By increasing incentives and taking other small steps to relax rules, Maine could quickly grow its industry, Mewshaw said. Maine’s film and video production industry has a total economic impact of $64.3 million in revenue, 609 jobs and $28.7 in labor income, according to a 2021 study by the Maine Film Association, a 200-member professional organization. That includes the effect on other industries, including hospitality, retail, trades, legal and accounting services.
The association and film advocacy group Picture Maine are trying to get the word out about media production in Maine and how to build up the industry. Another study due out this summer is underway to analyze Maine’s production capacity constraints, opportunities, talent and workforce.

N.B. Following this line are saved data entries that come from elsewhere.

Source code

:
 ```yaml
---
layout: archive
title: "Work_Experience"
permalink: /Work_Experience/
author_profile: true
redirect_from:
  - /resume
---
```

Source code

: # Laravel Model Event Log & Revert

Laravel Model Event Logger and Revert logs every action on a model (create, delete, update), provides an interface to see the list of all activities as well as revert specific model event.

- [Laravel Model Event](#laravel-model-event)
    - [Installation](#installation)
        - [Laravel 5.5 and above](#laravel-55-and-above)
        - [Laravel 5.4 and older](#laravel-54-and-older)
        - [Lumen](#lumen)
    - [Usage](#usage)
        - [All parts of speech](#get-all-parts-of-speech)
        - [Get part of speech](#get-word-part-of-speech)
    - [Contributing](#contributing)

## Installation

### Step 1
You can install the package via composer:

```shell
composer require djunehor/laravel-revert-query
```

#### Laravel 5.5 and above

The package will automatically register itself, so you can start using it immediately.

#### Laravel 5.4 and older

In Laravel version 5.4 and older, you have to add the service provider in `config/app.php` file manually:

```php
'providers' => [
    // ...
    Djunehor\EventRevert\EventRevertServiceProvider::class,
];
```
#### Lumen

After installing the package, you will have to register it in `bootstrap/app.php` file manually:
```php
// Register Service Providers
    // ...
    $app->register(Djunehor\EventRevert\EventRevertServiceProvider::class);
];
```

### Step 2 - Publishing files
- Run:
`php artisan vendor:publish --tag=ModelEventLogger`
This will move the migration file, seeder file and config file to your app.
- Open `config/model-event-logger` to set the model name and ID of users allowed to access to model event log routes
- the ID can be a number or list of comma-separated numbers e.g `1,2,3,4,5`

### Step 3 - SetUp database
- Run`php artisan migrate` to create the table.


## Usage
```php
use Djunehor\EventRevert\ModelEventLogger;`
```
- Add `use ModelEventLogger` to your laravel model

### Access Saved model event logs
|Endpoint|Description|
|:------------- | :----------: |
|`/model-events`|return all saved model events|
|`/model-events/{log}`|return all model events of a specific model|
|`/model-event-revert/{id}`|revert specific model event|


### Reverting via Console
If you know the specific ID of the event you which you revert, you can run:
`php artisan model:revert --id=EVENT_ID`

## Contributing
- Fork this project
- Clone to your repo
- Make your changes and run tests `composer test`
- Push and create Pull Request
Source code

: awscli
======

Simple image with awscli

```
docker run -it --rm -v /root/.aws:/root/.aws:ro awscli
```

DECD Commissioner Heather Johnson said in a March letter to the Legislature’s oversight committee that the Olsberg SPI study would help her office better understand gaps and how improvements could increase production. The department cannot increase incentives without direction and approval from the Legislature.
The film industry brings more than Hollywood executives looking for tax breaks, said Emma Gregg Brego, president of the Maine Film Association and a production director at p3 Maine, a Portland-based filmmaking company. When she worked on the 2019 movie “Blow the Man Down” in Harpswell, she said a crew of roughly 50 descended on the tiny midcoast town in the winter when no one else was visiting, giving it an economic boost by using hotels, restaurants and gas, as well as hiring 20 locals as extras.
Service industry skills also transfer to sets, and people can make money renting out their backyard or homes, Gregg Brego noted.
“I wish more people understood that this is not about lining the pockets of fancy filmmakers from out of state,” she said. “It’s about creating alternate revenue streams for this state.”